Malignant ovarian stromal tumors are rare and represent approximately 1.2% of all primary malignant ovarian tumors. In contrast to epithelial and germ cell tumors, however, sex cord-stromal tumors frequently present with signs of hormonal production, such as hirsutism and virilization, menstrual changes, or early puberty as well as signs and symptoms of a pelvic mass, and are often found in adolescents and young adults, with the exception of adult granulosa cell tumors which typically occur later. Ovarian stromal tumors are often found early, and have a 75% survival rate.
Symptoms may include:
- abnormal uterine bleeding (ovarian stromal tumors sometimes produce estrogen);
- in young girls, can cause menstrual periods and breast development prior to puberty;
- less commonly, these tumors can produce testosterone, which can result in cessation of menstrual periods, as well as facial and body hair growth;
- endometrial hyperplasia;
- abdominal distention/bloating;
- sudden, severe abdominal pain can occur if the tumor starts to bleed, or if ovarian torsion occurs.
Several subtypes are associated with genetic predisposition, including those observed in patients with Peutz-Jegher syndrome. Recent studies have revealed the relationship between Sertoli-Leydig cell tumors and DICER1 mutations. Mutations in DICER1, STK11, and FOXL2 influence the development of some of these neoplasms.

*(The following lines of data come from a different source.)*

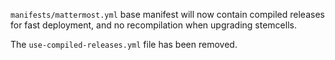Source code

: `manifests/mattermost.yml` base manifest will now contain compiled releases for fast deployment, and no recompilation when upgrading stemcells.

The `use-compiled-releases.yml` file has been removed.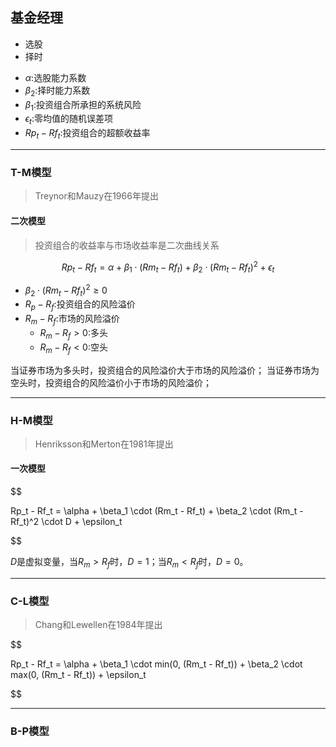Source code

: ## 基金经理
- 选股
- 择时
>


- $\alpha$:选股能力系数
- $\beta_2$:择时能力系数
- $\beta_1$:投资组合所承担的系统风险
- $\epsilon_t$:零均值的随机误差项
- $Rp_t - Rf_t$:投资组合的超额收益率

---
### T-M模型
> Treynor和Mauzy在1966年提出


#### 二次模型
> 投资组合的收益率与市场收益率是二次曲线关系

$$
Rp_t - Rf_t = \alpha +
    \beta_1 \cdot (Rm_t - Rf_t) +
    \beta_2 \cdot (Rm_t - Rf_t)^2 +
    \epsilon_t
$$

- $\beta_2 \cdot (Rm_t - Rf_t)^2 \geq 0$
- $R_p - R_f$:投资组合的风险溢价
- $R_m - R_f$:市场的风险溢价
    - $R_m - R_f > 0$:多头
    - $R_m - R_f < 0$:空头

当证券市场为多头时，投资组合的风险溢价大于市场的风险溢价；
当证券市场为空头时，投资组合的风险溢价小于市场的风险溢价；

---
### H-M模型
> Henriksson和Merton在1981年提出

#### 一次模型

$$

Rp_t - Rf_t = \alpha +
    \beta_1 \cdot (Rm_t - Rf_t) +
    \beta_2 \cdot (Rm_t - Rf_t)^2 \cdot D +
    \epsilon_t

$$

$D$是虚拟变量，当$R_m > R_f$时，$D=1$；当$R_m < R_f$时，$D=0$。

---
### C-L模型
> Chang和Lewellen在1984年提出

$$

Rp_t - Rf_t = \alpha +
    \beta_1 \cdot min(0, (Rm_t - Rf_t)) +
    \beta_2 \cdot max(0, (Rm_t - Rf_t)) +
    \epsilon_t

$$


---
### B-P模型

Granulosa cell tumors are more often malignant than thecomas or fibromas, which are most often benign. Granulosa cell, theca cell, and mixed tumors are usually hormonally active, in contrast to fibromas, which do not produce hormones.
- Fibromas (most common granulosa-stromal tumors)
- Adult granulosa cell tumor
- Juvenile granulosa cell tumor
- Sertoli-Leydig cell tumor
- Granulosa and Sertoli-Leydig elements
- Granulosa and Sertoli elements
Currently, individuals with sex cord-stromal tumors receive treatment that is similar to that in individuals with germ cell or epithelial tumors. As translational efforts advance, it is likely that treatment will evolve and that therapies directed at the underlying genetic aberrations may replace more generic treatment. Recurrent disease may be treated with surgery. Radiation therapy may be useful in settings of recurrent disease.